■ **Work required**: Restate each record below word for word, skipping images.

■ **Given data**:
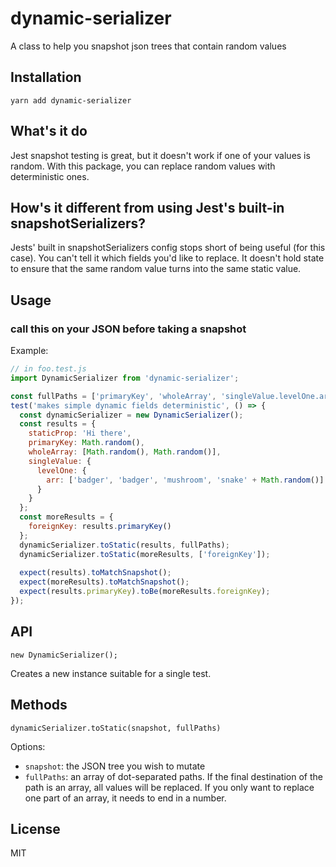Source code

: # dynamic-serializer
A class to help you snapshot json trees that contain random values

## Installation
`yarn add dynamic-serializer`

## What's it do
Jest snapshot testing is great, but it doesn't work if one of your values is random.
With this package, you can replace random values with deterministic ones.

## How's it different from using Jest's built-in snapshotSerializers?
Jests' built in snapshotSerializers config stops short of being useful (for this case).
You can't tell it which fields you'd like to replace.
It doesn't hold state to ensure that the same random value turns into the same static value.

## Usage

### call this on your JSON before taking a snapshot

Example:

```js
// in foo.test.js
import DynamicSerializer from 'dynamic-serializer';

const fullPaths = ['primaryKey', 'wholeArray', 'singleValue.levelOne.arr.3']
test('makes simple dynamic fields deterministic', () => {
  const dynamicSerializer = new DynamicSerializer();
  const results = {
    staticProp: 'Hi there',
    primaryKey: Math.random(),
    wholeArray: [Math.random(), Math.random()],
    singleValue: {
      levelOne: {
        arr: ['badger', 'badger', 'mushroom', 'snake' + Math.random()]
      }
    }
  };
  const moreResults = {
    foreignKey: results.primaryKey()
  };
  dynamicSerializer.toStatic(results, fullPaths);
  dynamicSerializer.toStatic(moreResults, ['foreignKey']);
 
  expect(results).toMatchSnapshot();
  expect(moreResults).toMatchSnapshot();
  expect(results.primaryKey).toBe(moreResults.foreignKey);
});
```

## API

```
new DynamicSerializer();
```

Creates a new instance suitable for a single test.
 
## Methods

```
dynamicSerializer.toStatic(snapshot, fullPaths)
```

Options:
- `snapshot`: the JSON tree you wish to mutate
- `fullPaths`: an array of dot-separated paths. 
If the final destination of the path is an array, all values will be replaced.
If you only want to replace one part of an array, it needs to end in a number.


## License

MIT
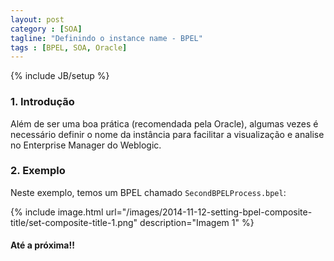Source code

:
 ```yaml
---
layout: post
category : [SOA]
tagline: "Definindo o instance name - BPEL"
tags : [BPEL, SOA, Oracle]
---
```

{% include JB/setup %}

### 1. Introdução

Além de ser uma boa prática (recomendada pela Oracle), algumas vezes é necessário definir o nome da instância para facilitar a visualização e analise no Enterprise Manager do Weblogic.


### 2. Exemplo

Neste exemplo, temos um BPEL chamado `SecondBPELProcess.bpel`:


{% include image.html url="/images/2014-11-12-setting-bpel-composite-title/set-composite-title-1.png" description="Imagem 1" %}



#### Até a próxima!!

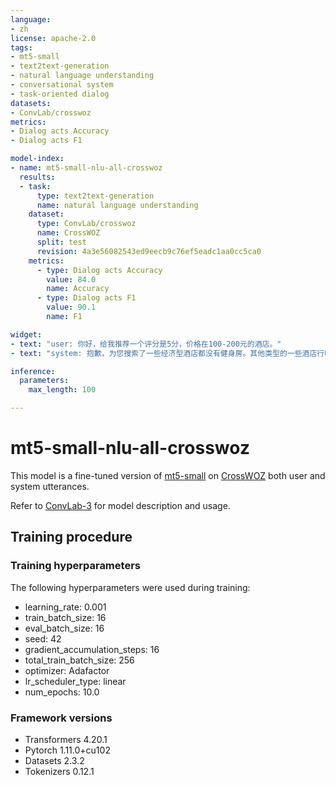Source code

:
 ```yaml
---
language:
- zh
license: apache-2.0
tags:
- mt5-small
- text2text-generation
- natural language understanding
- conversational system
- task-oriented dialog
datasets:
- ConvLab/crosswoz
metrics:
- Dialog acts Accuracy
- Dialog acts F1

model-index:
- name: mt5-small-nlu-all-crosswoz
  results:
  - task:
      type: text2text-generation
      name: natural language understanding
    dataset:
      type: ConvLab/crosswoz
      name: CrossWOZ
      split: test
      revision: 4a3e56082543ed9eecb9c76ef5eadc1aa0cc5ca0
    metrics:
      - type: Dialog acts Accuracy
        value: 84.0
        name: Accuracy
      - type: Dialog acts F1
        value: 90.1
        name: F1

widget:
- text: "user: 你好，给我推荐一个评分是5分，价格在100-200元的酒店。"
- text: "system: 抱歉，为您搜索了一些经济型酒店都没有健身房。其他类型的一些酒店行吗？比如北京贵都大酒店、北京京仪大酒店这些也是很好的，就是价格高了一些。"

inference:
  parameters:
    max_length: 100

---
```


# mt5-small-nlu-all-crosswoz

This model is a fine-tuned version of [mt5-small](https://huggingface.co/mt5-small) on [CrossWOZ](https://huggingface.co/datasets/ConvLab/crosswoz) both user and system utterances.

Refer to [ConvLab-3](https://github.com/ConvLab/ConvLab-3) for model description and usage.

## Training procedure

### Training hyperparameters

The following hyperparameters were used during training:
- learning_rate: 0.001
- train_batch_size: 16
- eval_batch_size: 16
- seed: 42
- gradient_accumulation_steps: 16
- total_train_batch_size: 256
- optimizer: Adafactor
- lr_scheduler_type: linear
- num_epochs: 10.0

### Framework versions

- Transformers 4.20.1
- Pytorch 1.11.0+cu102
- Datasets 2.3.2
- Tokenizers 0.12.1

■ **Output for this exercise**:
Source code

: # dynamic-serializer
A class to help you snapshot json trees that contain random values

## Installation
`yarn add dynamic-serializer`

## What's it do
Jest snapshot testing is great, but it doesn't work if one of your values is random.
With this package, you can replace random values with deterministic ones.

## How's it different from using Jest's built-in snapshotSerializers?
Jests' built in snapshotSerializers config stops short of being useful (for this case).
You can't tell it which fields you'd like to replace.
It doesn't hold state to ensure that the same random value turns into the same static value.

## Usage

### call this on your JSON before taking a snapshot

Example:

```js
// in foo.test.js
import DynamicSerializer from 'dynamic-serializer';

const fullPaths = ['primaryKey', 'wholeArray', 'singleValue.levelOne.arr.3']
test('makes simple dynamic fields deterministic', () => {
  const dynamicSerializer = new DynamicSerializer();
  const results = {
    staticProp: 'Hi there',
    primaryKey: Math.random(),
    wholeArray: [Math.random(), Math.random()],
    singleValue: {
      levelOne: {
        arr: ['badger', 'badger', 'mushroom', 'snake' + Math.random()]
      }
    }
  };
  const moreResults = {
    foreignKey: results.primaryKey()
  };
  dynamicSerializer.toStatic(results, fullPaths);
  dynamicSerializer.toStatic(moreResults, ['foreignKey']);
 
  expect(results).toMatchSnapshot();
  expect(moreResults).toMatchSnapshot();
  expect(results.primaryKey).toBe(moreResults.foreignKey);
});
```

## API

```
new DynamicSerializer();
```

Creates a new instance suitable for a single test.
 
## Methods

```
dynamicSerializer.toStatic(snapshot, fullPaths)
```

Options:
- `snapshot`: the JSON tree you wish to mutate
- `fullPaths`: an array of dot-separated paths. 
If the final destination of the path is an array, all values will be replaced.
If you only want to replace one part of an array, it needs to end in a number.


## License

MIT
Source code

:
 ```yaml
---
layout: post
category : [SOA]
tagline: "Definindo o instance name - BPEL"
tags : [BPEL, SOA, Oracle]
---
```

{% include JB/setup %}

### 1. Introdução

Além de ser uma boa prática (recomendada pela Oracle), algumas vezes é necessário definir o nome da instância para facilitar a visualização e analise no Enterprise Manager do Weblogic.


### 2. Exemplo

Neste exemplo, temos um BPEL chamado `SecondBPELProcess.bpel`:


{% include image.html url="/images/2014-11-12-setting-bpel-composite-title/set-composite-title-1.png" description="Imagem 1" %}



#### Até a próxima!!

Source code

:
 ```yaml
---
language:
- zh
license: apache-2.0
tags:
- mt5-small
- text2text-generation
- natural language understanding
- conversational system
- task-oriented dialog
datasets:
- ConvLab/crosswoz
metrics:
- Dialog acts Accuracy
- Dialog acts F1

model-index:
- name: mt5-small-nlu-all-crosswoz
  results:
  - task:
      type: text2text-generation
      name: natural language understanding
    dataset:
      type: ConvLab/crosswoz
      name: CrossWOZ
      split: test
      revision: 4a3e56082543ed9eecb9c76ef5eadc1aa0cc5ca0
    metrics:
      - type: Dialog acts Accuracy
        value: 84.0
        name: Accuracy
      - type: Dialog acts F1
        value: 90.1
        name: F1

widget:
- text: "user: 你好，给我推荐一个评分是5分，价格在100-200元的酒店。"
- text: "system: 抱歉，为您搜索了一些经济型酒店都没有健身房。其他类型的一些酒店行吗？比如北京贵都大酒店、北京京仪大酒店这些也是很好的，就是价格高了一些。"

inference:
  parameters:
    max_length: 100

---
```


# mt5-small-nlu-all-crosswoz

This model is a fine-tuned version of [mt5-small](https://huggingface.co/mt5-small) on [CrossWOZ](https://huggingface.co/datasets/ConvLab/crosswoz) both user and system utterances.

Refer to [ConvLab-3](https://github.com/ConvLab/ConvLab-3) for model description and usage.

## Training procedure

### Training hyperparameters

The following hyperparameters were used during training:
- learning_rate: 0.001
- train_batch_size: 16
- eval_batch_size: 16
- seed: 42
- gradient_accumulation_steps: 16
- total_train_batch_size: 256
- optimizer: Adafactor
- lr_scheduler_type: linear
- num_epochs: 10.0

### Framework versions

- Transformers 4.20.1
- Pytorch 1.11.0+cu102
- Datasets 2.3.2
- Tokenizers 0.12.1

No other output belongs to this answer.